Data supplied:
* * * *

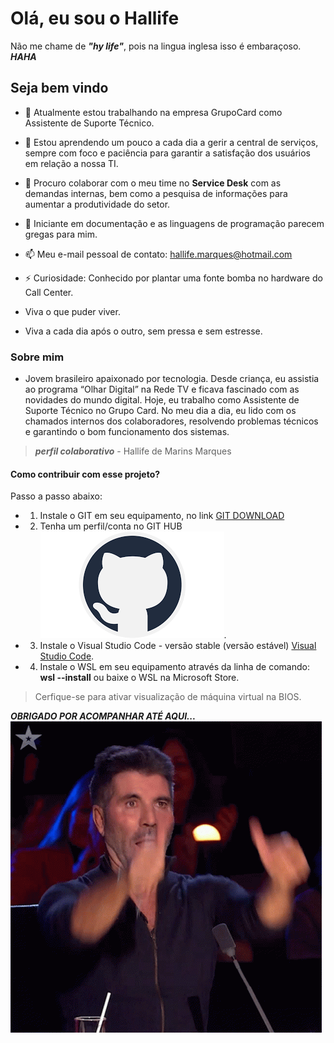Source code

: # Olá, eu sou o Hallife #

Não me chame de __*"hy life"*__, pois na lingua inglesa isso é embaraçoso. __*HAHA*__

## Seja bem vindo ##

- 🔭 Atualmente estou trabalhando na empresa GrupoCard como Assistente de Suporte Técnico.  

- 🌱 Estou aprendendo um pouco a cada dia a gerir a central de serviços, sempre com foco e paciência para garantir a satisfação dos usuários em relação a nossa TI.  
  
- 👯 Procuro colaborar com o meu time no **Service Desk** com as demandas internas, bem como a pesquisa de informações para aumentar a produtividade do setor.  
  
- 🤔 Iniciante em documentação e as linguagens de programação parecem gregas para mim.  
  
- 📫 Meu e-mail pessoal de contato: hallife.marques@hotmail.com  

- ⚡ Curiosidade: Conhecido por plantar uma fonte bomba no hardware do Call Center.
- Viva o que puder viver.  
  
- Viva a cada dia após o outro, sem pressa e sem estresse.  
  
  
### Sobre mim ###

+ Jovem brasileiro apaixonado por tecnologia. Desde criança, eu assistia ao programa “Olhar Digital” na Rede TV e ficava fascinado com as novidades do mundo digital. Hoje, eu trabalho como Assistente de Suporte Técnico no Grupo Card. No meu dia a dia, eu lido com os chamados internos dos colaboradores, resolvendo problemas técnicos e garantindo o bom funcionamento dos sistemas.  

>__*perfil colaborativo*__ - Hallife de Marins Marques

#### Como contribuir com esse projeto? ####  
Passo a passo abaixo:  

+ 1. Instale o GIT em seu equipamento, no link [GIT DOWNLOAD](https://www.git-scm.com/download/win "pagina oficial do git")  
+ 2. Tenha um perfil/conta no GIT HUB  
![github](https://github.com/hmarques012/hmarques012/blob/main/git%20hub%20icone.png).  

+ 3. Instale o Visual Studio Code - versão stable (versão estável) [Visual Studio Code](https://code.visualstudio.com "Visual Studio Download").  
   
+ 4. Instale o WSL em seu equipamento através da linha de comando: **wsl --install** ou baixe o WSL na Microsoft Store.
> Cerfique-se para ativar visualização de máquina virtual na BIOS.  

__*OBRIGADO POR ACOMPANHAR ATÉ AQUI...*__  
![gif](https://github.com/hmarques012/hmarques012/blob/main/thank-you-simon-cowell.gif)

* * * *

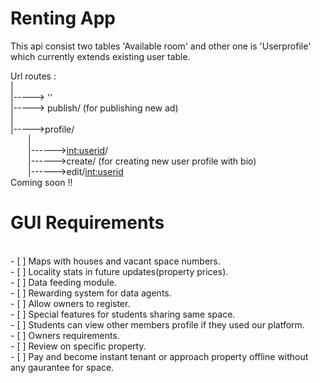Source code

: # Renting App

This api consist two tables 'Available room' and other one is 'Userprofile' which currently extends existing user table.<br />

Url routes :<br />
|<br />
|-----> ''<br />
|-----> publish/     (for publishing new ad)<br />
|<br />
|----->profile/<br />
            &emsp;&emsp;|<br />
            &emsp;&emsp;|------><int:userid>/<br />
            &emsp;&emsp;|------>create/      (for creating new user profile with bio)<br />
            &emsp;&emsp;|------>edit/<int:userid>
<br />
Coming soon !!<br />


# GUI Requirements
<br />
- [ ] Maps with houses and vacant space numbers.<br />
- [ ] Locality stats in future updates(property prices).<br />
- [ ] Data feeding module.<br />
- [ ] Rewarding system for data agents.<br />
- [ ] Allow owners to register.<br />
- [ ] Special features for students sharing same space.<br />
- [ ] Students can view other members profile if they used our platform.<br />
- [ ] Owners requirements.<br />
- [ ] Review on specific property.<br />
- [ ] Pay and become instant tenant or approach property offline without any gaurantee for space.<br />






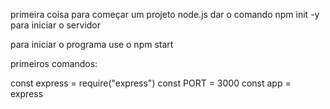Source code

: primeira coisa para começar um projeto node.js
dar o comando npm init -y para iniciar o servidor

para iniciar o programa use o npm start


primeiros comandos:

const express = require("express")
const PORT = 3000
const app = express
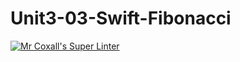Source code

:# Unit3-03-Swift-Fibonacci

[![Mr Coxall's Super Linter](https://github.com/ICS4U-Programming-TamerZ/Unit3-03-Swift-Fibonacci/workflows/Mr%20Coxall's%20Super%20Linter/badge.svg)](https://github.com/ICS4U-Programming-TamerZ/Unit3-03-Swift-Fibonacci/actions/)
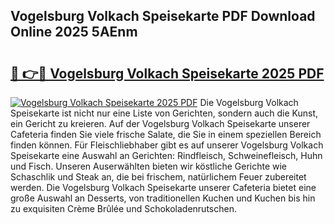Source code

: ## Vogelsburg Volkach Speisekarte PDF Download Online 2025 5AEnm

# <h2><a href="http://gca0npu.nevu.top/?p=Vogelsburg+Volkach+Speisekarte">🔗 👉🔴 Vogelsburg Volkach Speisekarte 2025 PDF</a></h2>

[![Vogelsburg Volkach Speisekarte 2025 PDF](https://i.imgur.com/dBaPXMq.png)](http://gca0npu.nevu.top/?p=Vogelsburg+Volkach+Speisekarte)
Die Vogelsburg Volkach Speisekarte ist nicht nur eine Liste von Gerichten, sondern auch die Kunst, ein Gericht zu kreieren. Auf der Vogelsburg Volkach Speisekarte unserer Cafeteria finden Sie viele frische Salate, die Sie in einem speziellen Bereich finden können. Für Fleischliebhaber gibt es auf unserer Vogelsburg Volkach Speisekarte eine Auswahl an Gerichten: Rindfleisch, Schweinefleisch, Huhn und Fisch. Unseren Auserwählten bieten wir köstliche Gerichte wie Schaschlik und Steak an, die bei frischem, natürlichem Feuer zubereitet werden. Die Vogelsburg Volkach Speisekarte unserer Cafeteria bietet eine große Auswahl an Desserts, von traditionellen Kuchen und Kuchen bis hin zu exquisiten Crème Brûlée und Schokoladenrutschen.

* * * *

Your task: For the string "para", show each line of the entries above where it occurs.

Solution to this task:
- 🌱 Estou aprendendo um pouco a cada dia a gerir a central de serviços, sempre com foco e paciência para garantir a satisfação dos usuários em relação a nossa TI.  
- 👯 Procuro colaborar com o meu time no **Service Desk** com as demandas internas, bem como a pesquisa de informações para aumentar a produtividade do setor.  
- 🤔 Iniciante em documentação e as linguagens de programação parecem gregas para mim.  
> Cerfique-se para ativar visualização de máquina virtual na BIOS.  
: primeira coisa para começar um projeto node.js
dar o comando npm init -y para iniciar o servidor
para iniciar o programa use o npm start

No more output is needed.